Use them for what they're best at testing, like conceptual understanding questions.

One way to do this is by having students evaluate statements they would never be expected to come up with on their own, but should be able to understand the truth or falsehood of. This can also be useful for questions that have many different way of getting to an answer that have nonequivalent difficulty.

For example, consider the following question given to a first year calculus class that has discussed concavity.

Assume that $$f(x)$$ has a critical point at $$x=c$$ and that $$f''(x) > 0$$ for all $$x and $$f''(x)<0$$ for all $$x>c$$. What could be the behavior around the critical point?

(a) $$f(x)$$ has a local minimum at $$x=c$$.

(b) $$f(x)$$ has a local maximum at $$x=c$$.

(c) $$f(x)$$ is non-increasing with a stationary point at $$x=c$$.

(d) $$f(x)$$ is non-decreasing with a stationary point at $$x=c$$.

If you just asked the question students would be completely lost, and wouldn't know how to express an answer (unless you'd basically explained the question to them in class).

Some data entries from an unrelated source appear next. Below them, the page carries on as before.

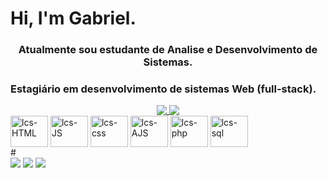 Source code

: <h1>Hi, I'm Gabriel.</h1>
<h3 style="text-align: center;">Atualmente sou estudante de Analise e Desenvolvimento de Sistemas.</h3>
<h3>Estagiário em desenvolvimento de sistemas Web (full-stack).</h3>
<div align="center">
 <a href="https://github.com/gabrieel1007">
  <img heigth="200em" align="top" src="https://github-readme-stats.vercel.app/api?username=gabrieel1007&show_icons=true&theme=tokyonight&repo&count_private=true"/>
 </a>
 <a href="https://github.com/gabrieel1007">
  <img heigth="200em" align="top" src="https://github-readme-stats.vercel.app/api/top-langs?username=gabrieel1007&layout=compact&theme=tokyonight&repo&langs_count=10"/>
 </a>
</div>

<div>
  <img align="center" alt="lcs-HTML" height="50" width="60" src="https://cdn.jsdelivr.net/gh/devicons/devicon/icons/html5/html5-original-wordmark.svg"/>
  <img align="center" alt="lcs-JS" height="50" width="60" src="https://cdn.jsdelivr.net/gh/devicons/devicon/icons/javascript/javascript-original.svg" />
  <img align="center" alt="lcs-css" height="50" width="60" src="https://cdn.jsdelivr.net/gh/devicons/devicon/icons/css3/css3-original-wordmark.svg" />
  <img align="center" alt="lcs-AJS" height="50" width="60" src="https://cdn.jsdelivr.net/gh/devicons/devicon/icons/angularjs/angularjs-original.svg" />
  <img align="center" alt="lcs-php" height="50" width="60" src="https://cdn.jsdelivr.net/gh/devicons/devicon/icons/php/php-original.svg" />
  <img align="center" alt="lcs-sql" height="50" width="60" src="https://cdn.jsdelivr.net/gh/devicons/devicon/icons/oracle/oracle-original.svg" />
</div>
#
 
<div> 
  <a href="https://instagram.com/gabriel_alves521" target="_blank"><img src="https://img.shields.io/badge/-Instagram-%23E4405F?style=for-the-badge&logo=instagram&logoColor=white" target="_blank"></a>
  <a href = "mailto:ga654066@gmail.com"><img src="https://img.shields.io/badge/-Gmail-%23333?style=for-the-badge&logo=gmail&logoColor=white" target="_blank"></a>
  <a href="https://www.linkedin.com/in/gabriel-alves07/" target="_blank"><img src="https://img.shields.io/badge/-LinkedIn-%230077B5?style=for-the-badge&logo=linkedin&logoColor=white" target="_blank"></a> 
  

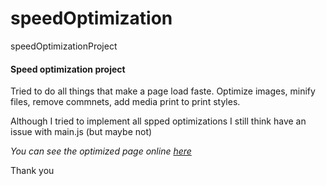 # speedOptimization
speedOptimizationProject
<h4>Speed optimization project</h4>
<p>Tried to do all things that make a page load faste. Optimize images, minify files, remove commnets, add media print to print styles.</p>
<p>Although I tried to implement all spped optimizations I still think have an issue with main.js (but maybe not)</p>
<p><em>You can see the optimized page online <a href="http://beligiannis.net/cameron/" target="_blank">here</a></em></p>
<p>Thank you</p>
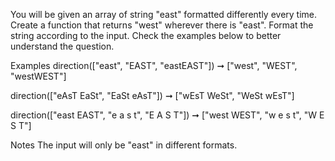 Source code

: You will be given an array of string "east" formatted differently every time. Create a function that returns "west" wherever there is "east". Format the string according to the input. Check the examples below to better understand the question.

Examples
direction(["east", "EAST", "eastEAST"]) ➞ ["west", "WEST", "westWEST"]

direction(["eAsT EaSt", "EaSt eAsT"]) ➞ ["wEsT WeSt", "WeSt wEsT"]

direction(["east EAST", "e a s t", "E A S T"]) ➞ ["west WEST", "w e s t", "W E S T"]

Notes
The input will only be "east" in different formats. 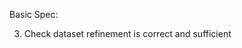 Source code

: Basic Spec:

<!-- 1. Implement data structure visualisation (tweets/retweets/replies) DONE -->
<!-- 2. Redo finding no of retweets, replies, tweets, and users DONE -->
3. Check dataset refinement is correct and sufficient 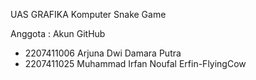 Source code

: UAS GRAFIKA Komputer 
Snake Game

Anggota :                                 Akun GitHub
- 2207411006 Arjuna Dwi Damara Putra
- 2207411025 Muhammad Irfan Noufal        Erfin-FlyingCow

However, they should be able to think critically about such a question and determine what of the answers is plausible.

I think such questions get at whether or not the students have a conceptual understanding of the material. Most students (at the college level anyway) have been trained to do computations but have never really been forced to think about the conceptual side of things. I think one reason for this is that instructors don't want a student losing all points on a question because of a conceptual error at the beginning. Multiple choice can provide a less punishing place to determine students conceptual understanding.

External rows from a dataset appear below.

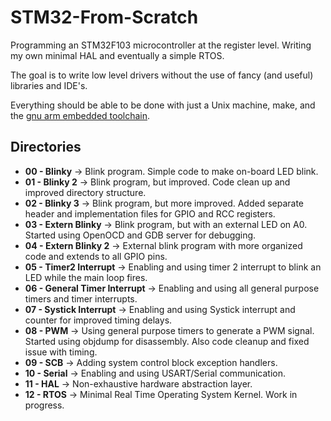 # STM32-From-Scratch
Programming an STM32F103 microcontroller at the register level. Writing my own minimal HAL and eventually a simple RTOS.

The goal is to write low level drivers without the use of fancy (and useful) libraries and IDE's.

Everything should be able to be done with just a Unix machine, make, and the [gnu arm embedded toolchain](https://developer.arm.com/tools-and-software/open-source-software/developer-tools/gnu-toolchain/gnu-rm).

## Directories
* **00 - Blinky** -> Blink program. Simple code to make on-board LED blink.
* **01 - Blinky 2** -> Blink program, but improved. Code clean up and improved directory structure.
* **02 - Blinky 3** -> Blink program, but more improved. Added separate header and implementation files for GPIO and RCC registers.
* **03 - Extern Blinky** -> Blink program, but with an external LED on A0. Started using OpenOCD and GDB server for debugging.
* **04 - Extern Blinky 2** -> External blink program with more organized code and extends to all GPIO pins.
* **05 - Timer2 Interrupt** -> Enabling and using timer 2 interrupt to blink an LED while the main loop fires.
* **06 - General Timer Interrupt** -> Enabling and using all general purpose timers and timer interrupts.
* **07 - Systick Interrupt** -> Enabling and using Systick interrupt and counter for improved timing delays.
* **08 - PWM** -> Using general purpose timers to generate a PWM signal. Started using objdump for disassembly. Also code cleanup and fixed issue with timing.
* **09 - SCB** -> Adding system control block exception handlers.
* **10 - Serial** -> Enabling and using USART/Serial communication.
* **11 - HAL** -> Non-exhaustive hardware abstraction layer.
* **12 - RTOS** -> Minimal Real Time Operating System Kernel. Work in progress.
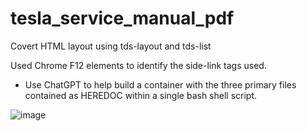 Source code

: # tesla_service_manual_pdf
Covert HTML layout using tds-layout and tds-list

Used Chrome F12 elements to identify the side-link tags used.
- Use ChatGPT to help build a container with the three primary files contained as HEREDOC within a single bash shell script.
  


![image](https://github.com/user-attachments/assets/989077c4-148a-4c2b-81a8-0e7f55c44426)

Consider how a student can solve the problems you present.

Identify the potential errors they may commit - forgetting to carry the tens or acting on addition before multiplication, for example.

For each error, work out the result from making this error. It is helpful to make a list of answers and the "cause" of that answer - remember to put the correct one in this list as well.

Now include the answers that come from the errors you want to find and fix. Depending on the question, this can be anything from using algorithms wrongly to not grasping an appropriate intuition for the concepts needed.

Given that it is multiple choice, you won't always fit every wrong option into the list presented to students. However, you can prioritise for the errors that are most commonly made, for those that best make a point you want to emphasise, or that force a student to compound errors or find and fix their own errors in order to answer.

This is very hard to do, but I would suggest a simple rule: Multiple choice questions should be trivial to answer if you understand the concept and very difficult otherwise. I can't think of a great example off the top of my head, but when I do, I'll post here!